Reconsideration of Tennessee Workers’ Compensation Benefits After Termination for Cause

In Stacey v. Nissan North America, Inc., No. M2014-00796-SC-R3-WC, 2015 WL 6119501 (Tenn. Workers Comp. Panel October 15, 2015) the Supreme Court of Tennessee Special Workers’ Compensation Appeals Panel assessed an Employee’s right to reconsideration of prior workers’ compensation awards following the Employee’s termination.

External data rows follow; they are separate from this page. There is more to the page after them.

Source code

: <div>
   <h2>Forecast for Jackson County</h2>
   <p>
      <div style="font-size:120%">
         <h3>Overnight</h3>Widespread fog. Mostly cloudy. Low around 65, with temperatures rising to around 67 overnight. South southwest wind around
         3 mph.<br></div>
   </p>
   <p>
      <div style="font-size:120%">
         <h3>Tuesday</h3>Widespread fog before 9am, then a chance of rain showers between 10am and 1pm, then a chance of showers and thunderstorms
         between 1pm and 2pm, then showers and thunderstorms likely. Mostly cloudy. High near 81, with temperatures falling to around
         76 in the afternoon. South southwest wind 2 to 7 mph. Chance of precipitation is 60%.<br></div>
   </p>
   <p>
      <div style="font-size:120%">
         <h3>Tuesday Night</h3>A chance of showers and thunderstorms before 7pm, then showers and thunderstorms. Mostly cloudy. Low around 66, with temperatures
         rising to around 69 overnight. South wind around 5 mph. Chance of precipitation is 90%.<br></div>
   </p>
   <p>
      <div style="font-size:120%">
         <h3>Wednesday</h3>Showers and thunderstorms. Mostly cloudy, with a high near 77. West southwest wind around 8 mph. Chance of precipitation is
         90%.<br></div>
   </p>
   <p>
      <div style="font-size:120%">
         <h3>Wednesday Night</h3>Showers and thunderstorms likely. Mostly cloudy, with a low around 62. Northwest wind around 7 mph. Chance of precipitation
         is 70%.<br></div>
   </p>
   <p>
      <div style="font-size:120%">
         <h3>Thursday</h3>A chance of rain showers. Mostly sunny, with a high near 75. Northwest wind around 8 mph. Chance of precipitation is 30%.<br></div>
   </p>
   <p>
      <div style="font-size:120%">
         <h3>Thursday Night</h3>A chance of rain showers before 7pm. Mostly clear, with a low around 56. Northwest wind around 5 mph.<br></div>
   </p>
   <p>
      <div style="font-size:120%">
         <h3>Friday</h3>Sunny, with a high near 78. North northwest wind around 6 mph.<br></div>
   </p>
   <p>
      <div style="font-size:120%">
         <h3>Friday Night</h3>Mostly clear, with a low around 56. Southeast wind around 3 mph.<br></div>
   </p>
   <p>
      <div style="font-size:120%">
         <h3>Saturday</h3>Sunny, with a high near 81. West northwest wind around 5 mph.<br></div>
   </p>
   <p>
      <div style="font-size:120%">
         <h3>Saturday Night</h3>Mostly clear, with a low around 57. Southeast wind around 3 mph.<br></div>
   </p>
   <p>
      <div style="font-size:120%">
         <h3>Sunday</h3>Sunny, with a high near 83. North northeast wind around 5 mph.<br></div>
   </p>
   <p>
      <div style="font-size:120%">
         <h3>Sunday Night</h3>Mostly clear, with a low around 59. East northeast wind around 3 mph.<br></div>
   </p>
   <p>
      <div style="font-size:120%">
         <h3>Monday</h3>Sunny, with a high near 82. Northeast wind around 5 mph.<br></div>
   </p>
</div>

A claimant’s request for reconsideration of a prior award or settlement is governed by Section 50–6–241(d)(1)(B), Tennessee Code Annotated, which provides (in pertinent part):

(i) If an injured employee receives benefits for body as a whole injuries pursuant to subdivision (d)(1)(A) and the employee is subsequently no longer employed by the pre-injury employer at the wage specified in subdivision (d)(1)(A) within four hundred (400) weeks of the day the employee returned to work for the pre-injury employer, the employee may seek reconsideration of the permanent partial disability benefits….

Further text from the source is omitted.